- _What is being asked_: Report back every line from the entries below in which the word "hoặc" occurs.

Start of Block

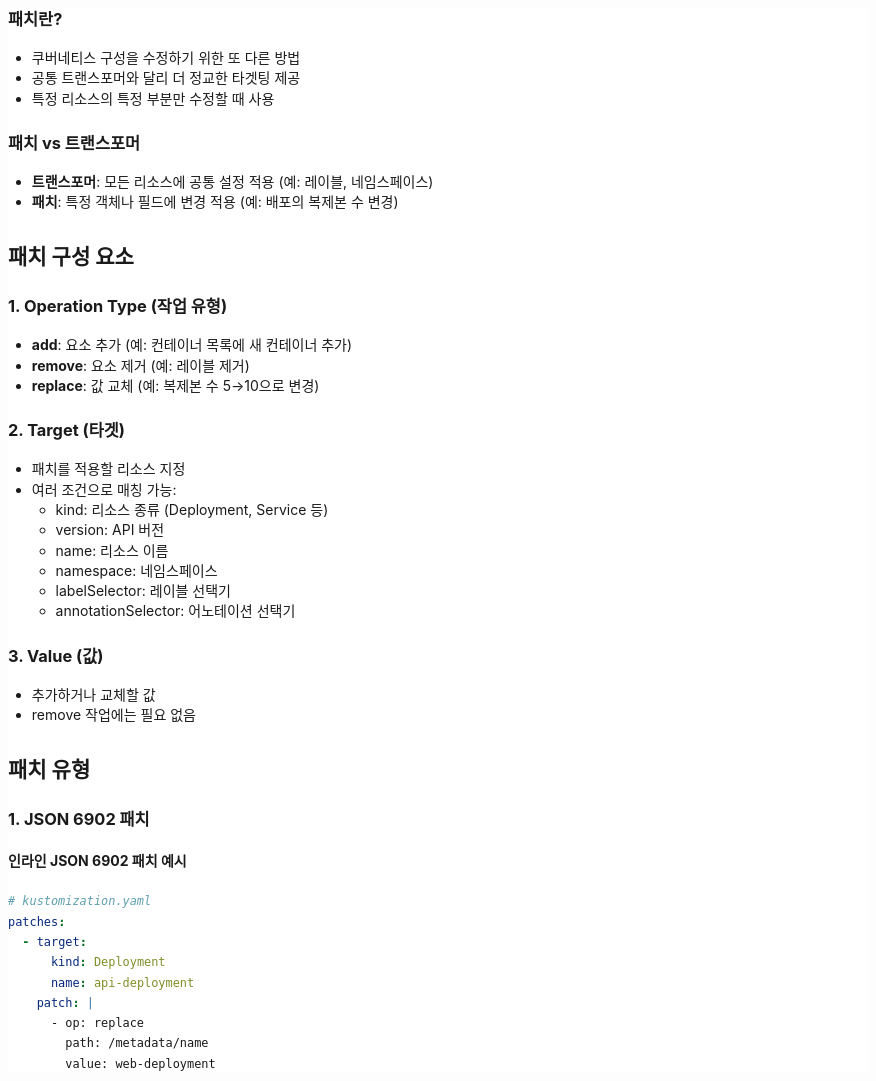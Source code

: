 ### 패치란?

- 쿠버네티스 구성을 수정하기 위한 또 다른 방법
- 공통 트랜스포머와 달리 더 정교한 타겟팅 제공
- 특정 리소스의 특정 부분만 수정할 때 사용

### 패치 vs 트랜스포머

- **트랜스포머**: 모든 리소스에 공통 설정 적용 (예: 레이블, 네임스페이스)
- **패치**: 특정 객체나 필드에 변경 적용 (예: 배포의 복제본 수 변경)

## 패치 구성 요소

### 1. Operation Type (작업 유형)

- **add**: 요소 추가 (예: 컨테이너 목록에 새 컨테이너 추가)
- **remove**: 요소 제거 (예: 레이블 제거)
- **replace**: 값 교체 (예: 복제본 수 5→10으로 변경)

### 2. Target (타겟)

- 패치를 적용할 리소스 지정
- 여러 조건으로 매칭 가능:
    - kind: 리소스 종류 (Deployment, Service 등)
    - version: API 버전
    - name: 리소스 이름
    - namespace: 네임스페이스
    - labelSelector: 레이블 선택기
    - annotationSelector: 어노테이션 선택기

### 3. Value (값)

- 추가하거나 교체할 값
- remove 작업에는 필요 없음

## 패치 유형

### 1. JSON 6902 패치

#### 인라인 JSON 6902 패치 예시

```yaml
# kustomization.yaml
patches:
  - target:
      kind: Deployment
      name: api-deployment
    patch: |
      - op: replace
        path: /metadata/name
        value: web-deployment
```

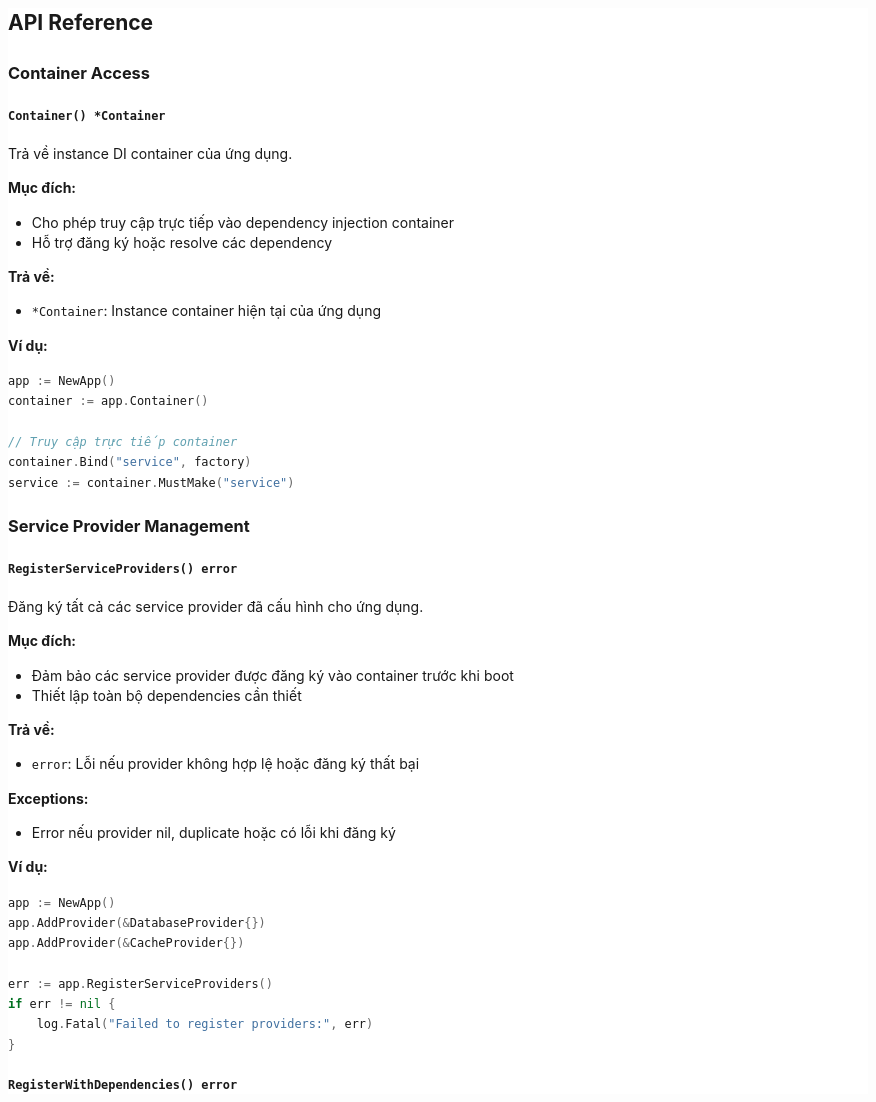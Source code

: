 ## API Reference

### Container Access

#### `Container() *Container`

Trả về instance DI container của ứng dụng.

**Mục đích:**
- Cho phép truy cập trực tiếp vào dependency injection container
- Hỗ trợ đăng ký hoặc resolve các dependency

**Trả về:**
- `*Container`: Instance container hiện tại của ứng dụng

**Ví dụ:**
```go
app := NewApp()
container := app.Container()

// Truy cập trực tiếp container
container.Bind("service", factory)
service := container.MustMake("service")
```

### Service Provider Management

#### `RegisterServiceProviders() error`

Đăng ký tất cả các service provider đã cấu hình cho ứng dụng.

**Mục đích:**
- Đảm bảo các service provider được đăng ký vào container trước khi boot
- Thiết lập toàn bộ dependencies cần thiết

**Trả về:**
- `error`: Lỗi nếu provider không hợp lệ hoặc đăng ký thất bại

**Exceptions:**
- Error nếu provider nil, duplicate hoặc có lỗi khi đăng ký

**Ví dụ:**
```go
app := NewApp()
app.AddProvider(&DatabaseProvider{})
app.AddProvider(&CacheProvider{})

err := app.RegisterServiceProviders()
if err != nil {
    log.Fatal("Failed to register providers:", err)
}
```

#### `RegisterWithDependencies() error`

End of Block

- _Result of the task_:
- Hỗ trợ đăng ký hoặc resolve các dependency
- `error`: Lỗi nếu provider không hợp lệ hoặc đăng ký thất bại
- Error nếu provider nil, duplicate hoặc có lỗi khi đăng ký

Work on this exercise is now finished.